# Centralized restroom facilities



## Yikes (Jan 17, 2013)

I'm working on a convention center campus (in California) which includes both historic and new buildings, none more than 2 stories high.  The new building's restrooms are accessible and have enough fixtures to satisfy the requirements of Table 4-1.  Question: is there any requirement that says each building MUST have its own restroom?  Or can we simply direct people to a central restroom location (in the new building) with unrestricted access from all other buildings?

In other words, can the concept of centralized restrooms (like I used to see at my elementary school) work at thsi convention center?

I see that CPC 412.2 "Access to Fixtures" limits the number of stories you must travel, but I see no limitation of horizontal distance.

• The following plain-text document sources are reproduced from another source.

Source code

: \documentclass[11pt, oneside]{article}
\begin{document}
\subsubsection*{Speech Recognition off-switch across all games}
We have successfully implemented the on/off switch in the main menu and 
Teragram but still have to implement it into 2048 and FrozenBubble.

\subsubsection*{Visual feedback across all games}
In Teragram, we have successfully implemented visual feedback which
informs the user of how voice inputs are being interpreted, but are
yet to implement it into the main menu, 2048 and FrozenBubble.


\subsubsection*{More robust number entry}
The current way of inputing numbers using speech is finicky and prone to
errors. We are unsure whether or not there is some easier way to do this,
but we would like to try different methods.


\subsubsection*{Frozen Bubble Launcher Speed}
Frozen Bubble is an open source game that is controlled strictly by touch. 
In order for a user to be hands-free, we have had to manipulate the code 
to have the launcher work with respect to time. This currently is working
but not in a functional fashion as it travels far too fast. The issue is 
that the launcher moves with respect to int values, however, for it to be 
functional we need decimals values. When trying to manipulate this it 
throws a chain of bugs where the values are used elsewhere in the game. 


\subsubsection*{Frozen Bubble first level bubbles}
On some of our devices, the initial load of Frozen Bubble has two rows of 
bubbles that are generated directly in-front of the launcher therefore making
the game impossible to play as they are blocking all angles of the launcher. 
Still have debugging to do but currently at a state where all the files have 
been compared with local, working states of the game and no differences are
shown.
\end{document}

CPC 412.5 limits horizontal travel distance to a common restroom shared by independent mercantile businesses - - but I see no such restriction for my convention center, which is a single business entity.


----------



## steveray (Jan 17, 2013)

2902.6 Public facilities.

Customers, patrons and visitors shall be provided with public toilet facilities in structures and tenant spaces intended for public utilization. Public toilet facilities shall be located not more than one story above or below the space required to be provided with public toilet facilities and the path of travel to such facilities shall not exceed a distance of 500 feet (152 m).


----------



## mark handler (Jan 17, 2013)

steveray said:
			
		

> 2902.6 Public facilities. Customers, patrons and visitors shall be provided with public toilet facilities in structures and tenant spaces intended for public utilization. Public toilet facilities shall be located not more than one story above or below the space required to be provided with public toilet facilities and the path of travel to such facilities shall not exceed a distance of 500 feet (152 m).

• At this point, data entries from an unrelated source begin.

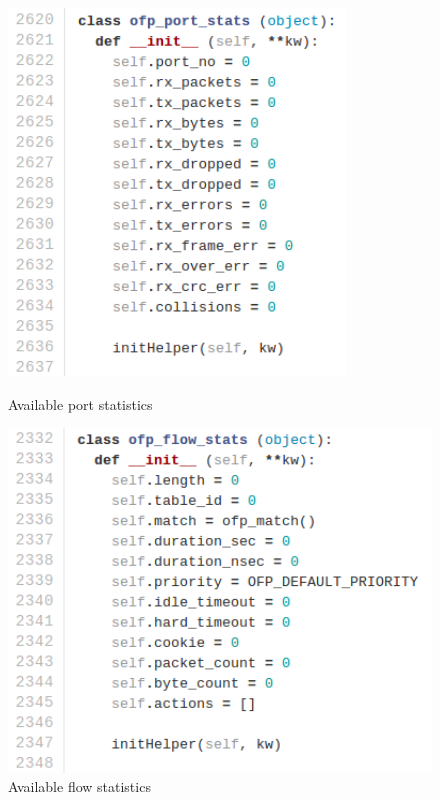 \documentclass[12pt,english,oneside]{book}
\begin{document}
\begin{figure}
\centering
\begin{minipage}{.5\textwidth}
  \centering
  \includegraphics[width=0.8\textwidth]{figures/stats_portstats.png}
  \caption{Available port statistics}
  \label{fig:stats_portstats}
\end{minipage}%
\begin{minipage}{.5\textwidth}
  \centering
  \includegraphics[width=1\textwidth]{figures/stats_flowstats.png}
  \caption{Available flow statistics}
  \label{fig:stats_flowstats}
\end{minipage}%
\end{figure}
\end{document}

CA does not use chapter 29


----------



## steveray (Jan 17, 2013)

mark handler said:
			
		

> CA does not use chapter 29


Ohh yeah!......Well...I don't use California!....So there!     Thanks Mark.....So the UPC/CPC didn't have the 500? Or the weather is so nice there that people don't mind a nice stroll to the restroom so they took it out in CA only?


----------



## mark handler (Jan 17, 2013)

The CA plumbing code does not state a max distance of travel, or if it must be in the same building, for an A occupancy


----------



## mark handler (Jan 17, 2013)

steveray said:
			
		

> Ohh yeah!......Well...I don't use California!....So there!     Thanks Mark.....So the UPC/CPC didn't have the 500? Or the weather is so nice there that people don't mind a nice stroll to the restroom so they took it out in CA only?


500 lf is for Facilities in Mercantile and Business Occupancies, Serving Customers, only.


----------



## steveray (Jan 17, 2013)

mark handler said:
			
		

> The CA plumbing code does not state a max distance of travel, or if it must be in the same building, for an A occupancy


NICE!...My accessible bathrooms are at UCLA.....have a nice trip!


----------



## mark handler (Jan 17, 2013)

Have a nice trip?

Where an I going?

By the way if you Just design to the code does not make a good design....

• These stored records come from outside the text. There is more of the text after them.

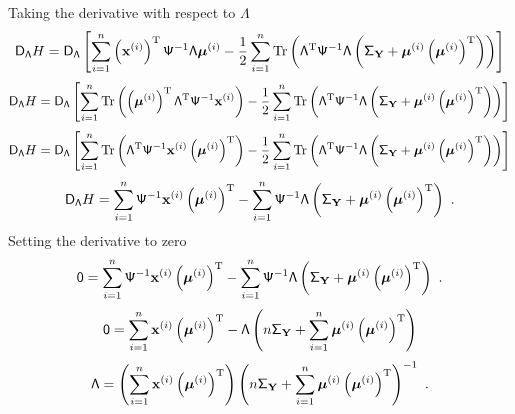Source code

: \documentclass[12pt]{report}
\DeclareMathOperator{\trace}{Tr}
\newcommand{\T}{^\textup{T}}
\newcommand{\vect}[1]{\mathbf{#1}}
\newcommand{\vectGreek}[1]{\boldsymbol{#1}}
\newcommand{\matr}[1]{\mathsf{#1}}
\begin{document}
Taking the derivative with respect to $\matr{\Lambda}$
\begin{equation*}
\matr{D}_{\matr{\Lambda}}H=
\matr{D}_{\matr{\Lambda}}\left[
\sum_{i=1}^n\left(\vect{x}^{(i)}\right)\T\matr{\Psi}^{-1}\matr{\Lambda}\vectGreek{\mu}^{(i)}
-\frac{1}{2}\sum_{i=1}^{n}\trace\left(\matr{\Lambda}\T\matr{\Psi}^{-1}\matr{\Lambda}\left(\matr{\Sigma}_{\vect{Y}}+\vectGreek{\mu}^{(i)}\left(\vectGreek{\mu}^{(i)}\right)\T\right)\right)
\right]
\end{equation*}
\begin{equation*}
\matr{D}_{\matr{\Lambda}}H=
\matr{D}_{\matr{\Lambda}}\left[
\sum_{i=1}^n\trace\left(\left(\vectGreek{\mu}^{(i)}\right)\T\matr{\Lambda}\T\matr{\Psi}^{-1}\vect{x}^{(i)}\right)
-\frac{1}{2}\sum_{i=1}^{n}\trace\left(\matr{\Lambda}\T\matr{\Psi}^{-1}\matr{\Lambda}\left(\matr{\Sigma}_{\vect{Y}}+\vectGreek{\mu}^{(i)}\left(\vectGreek{\mu}^{(i)}\right)\T\right)\right)
\right]
\end{equation*}
\begin{equation*}
\matr{D}_{\matr{\Lambda}}H=
\matr{D}_{\matr{\Lambda}}\left[
\sum_{i=1}^n\trace\left(\matr{\Lambda}\T\matr{\Psi}^{-1}\vect{x}^{(i)}\left(\vectGreek{\mu}^{(i)}\right)\T\right)
-\frac{1}{2}\sum_{i=1}^{n}\trace\left(\matr{\Lambda}\T\matr{\Psi}^{-1}\matr{\Lambda}\left(\matr{\Sigma}_{\vect{Y}}+\vectGreek{\mu}^{(i)}\left(\vectGreek{\mu}^{(i)}\right)\T\right)\right)
\right]
\end{equation*}
\begin{equation*}
\matr{D}_{\matr{\Lambda}}H=
\sum_{i=1}^n\matr{\Psi}^{-1}\vect{x}^{(i)}\left(\vectGreek{\mu}^{(i)}\right)\T
-\sum_{i=1}^{n}\matr{\Psi}^{-1}\matr{\Lambda}\left(\matr{\Sigma}_{\vect{Y}}+\vectGreek{\mu}^{(i)}\left(\vectGreek{\mu}^{(i)}\right)\T\right) \ .
\end{equation*}
Setting the derivative to zero
\begin{equation*}
\matr{0}=
\sum_{i=1}^n\matr{\Psi}^{-1}\vect{x}^{(i)}\left(\vectGreek{\mu}^{(i)}\right)\T
-\sum_{i=1}^{n}\matr{\Psi}^{-1}\matr{\Lambda}\left(\matr{\Sigma}_{\vect{Y}}+\vectGreek{\mu}^{(i)}\left(\vectGreek{\mu}^{(i)}\right)\T\right) \ .
\end{equation*}
\begin{equation*}
\matr{0}=
\sum_{i=1}^n\vect{x}^{(i)}\left(\vectGreek{\mu}^{(i)}\right)\T
-\matr{\Lambda}\left(n\matr{\Sigma}_{\vect{Y}}+\sum_{i=1}^{n}\vectGreek{\mu}^{(i)}\left(\vectGreek{\mu}^{(i)}\right)\T\right)
\end{equation*}
\begin{equation}
\matr{\Lambda}
=
\left(\sum_{i=1}^n\vect{x}^{(i)}\left(\vectGreek{\mu}^{(i)}\right)\T\right)\left(n\matr{\Sigma}_{\vect{Y}}+\sum_{i=1}^{n}\vectGreek{\mu}^{(i)}\left(\vectGreek{\mu}^{(i)}\right)\T\right)^{-1}\ .
\end{equation}
\end{document}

Are the centralized restrooms sized for all the users? all the buildings?


----------



## Yikes (Jan 23, 2013)

Yes, the centralized restrooms are sized for all users, for the maximum number of occupants that are allowed on the campus overall.

The building in question is historic and although there were nonaccessible bathrooms in the original structure (on a non-accessible historic mezzanine level) there's not enough space to provide accessible facilities without destroying character-defining features of the building.  For the concept of equivalent facilitation, the client is considering closing the non-accessible restrooms and re-routing everyone the adjacent new accessible building.  That way everyone has to travel the same distance to the restrooms, and no one is favored with a shortcut to non-accessible restrooms.


----------



## ICE (Jan 23, 2013)

So in the interest of fairness, the able bodied will suffer because the disabled suffer.

I hope that this concept doesn't grow legs.


----------



## Builder Bob (Jan 23, 2013)

What does Cal. Plumbing Code state - IPC section 403.4

The plumbing code has a limitation in distances similar to what is stated in Chapter 29 of the IBC....


----------



## mtlogcabin (Jan 23, 2013)

It is  a campus which is a "B" occupancy under the building code and a campus has customers who pay to attend so I would think UPC 412.5.2 would be applicable. A central facility within 500 feet maximum distance. JMHO


----------



## Yikes (Jan 23, 2013)

ICE, yes, that it the most conservative approach, often taken by deep-pockets institutions.  I'll leave it up to the client's attorneys to decide how agressively they want to push this issue.

FYI, the accessible restrooms are only about 100' away from the entrance to historic building, so in actually, it's no long walk (or roll), and we're in a mild climate.  In this particular instance, equal-opportunity suffering really isn't that bad.

I can probaly use the hitoric building code to keep the current bathrooms in use, but I just wanted to know if the project was still viable even if I don't use the historic code.


----------